Pierre : Une volonté de tendre la main aux gens et de ne pas se garder, d’avoir une ambition vraiment pop.
LFB : Selon vous, créer une comédie musicale c’est créer un monde où tout est possible, où les préjugés n’existent pas. Cette bulle suspendue dans le temps et la magie qu’elle contient vous rassure-t-elle face à la réalité ?
Carol : Non, c’est plutôt le contraire car on essaie de la percer justement.
Blandine : Je pense qu’on ne crée par pour se rassurer. On crée pour affronter les inquiétudes que l’on peut avoir, regarder les choses en face dans le monde tel qu’il est aujourd’hui, où il y a plein d’actualités anxiogènes et tous ces gens que l’on voit dans la rue avec un masque désormais. Il y a aussi beaucoup d’absurde, des choses qui sont drôles comme le fait de ne pas s’entendre lorsque l’on parle à travers un masque, qui est un exemple très concret. On a tellement peur de la situation qu’on ne s’autorise plus à en rire et nous ce que l’on essaie de faire sur scène, c’est de faire de la musique, de l’humour, faire des spectacles avec le monde tel qu’il est et comme il va.
Pierre : C’est une bulle avec des aérations, une petite climatisation en fait.
Blandine : Lorsqu’on parle d’un monde où tout est possible, sans préjugés c’est peut-être parce que l’on pense à un monde où il y a plus de choses possibles que ce que l’on s’autorise à faire et c’est peut-être ça que l’on veut se rappeler à nous-mêmes sur scène. Peut-être qu’on se réduit nous-mêmes nos horizons lorsque l’on vit et la scène peut nous permettre de comprendre qu’on est plus amples que ce que l’on croit, que l’on peut faire plus de choses que ce que l’on croit.

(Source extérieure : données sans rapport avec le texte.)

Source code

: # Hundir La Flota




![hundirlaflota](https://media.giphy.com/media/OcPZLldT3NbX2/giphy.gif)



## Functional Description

LFB : Si vous aviez un budget illimité, que ramèneriez-vous sur scène ?
Carol : On en parlait hier et l’idée serait de jouer dans un endroit où à la fin du concert, les quatre murs de l’endroit s’effondrent et on se retrouve alors en pleine nature avec les gens.

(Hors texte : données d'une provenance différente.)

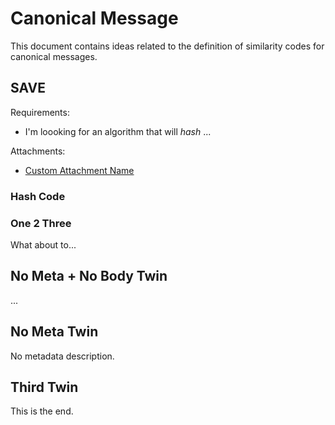 # Canonical Message

This document contains ideas related to the definition of similarity codes for canonical messages.



## SAVE

Requirements:

* I'm loooking for an algorithm that will *hash* ...

Attachments: <!-- Metadata: type: attachments; -->

* [Custom Attachment Name](./notebook.attachment-1.txt)

### Hash Code


### One 2 Three

What about to...



## No Meta + No Body Twin
...
## No Meta Twin
No metadata description.
## Third Twin

This is the end.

Arthur : Ce n’est plus d’actualité mais c’était de faire pleuvoir des méduses.
Blandine : Mon rêve serait de pouvoir prendre feu sans mourir, à la manière d’un cascadeur. J’adorerais être une torche humaine et connaître la sensation. Par rapport à la question d’avant, le feu est une belle métaphore car c’est à la fois inquiétant et spectaculaire. C’est beau, ça fascine et en même temps ça fait vraiment peur.
Pierre : J’ai toujours voulu faire un truc comme dans les défilés de mode, comme dans Roma de Fellini. Je ne sais pas si vous voyez cette scène où il y a un défilé de mode au Vatican avec une déambulation de personnages. Dans mon idée, on serait invisibles, on accompagnerait un défilé de mode surréaliste. C’est une vision que j’ai depuis longtemps et j’aimerais la réaliser un jour.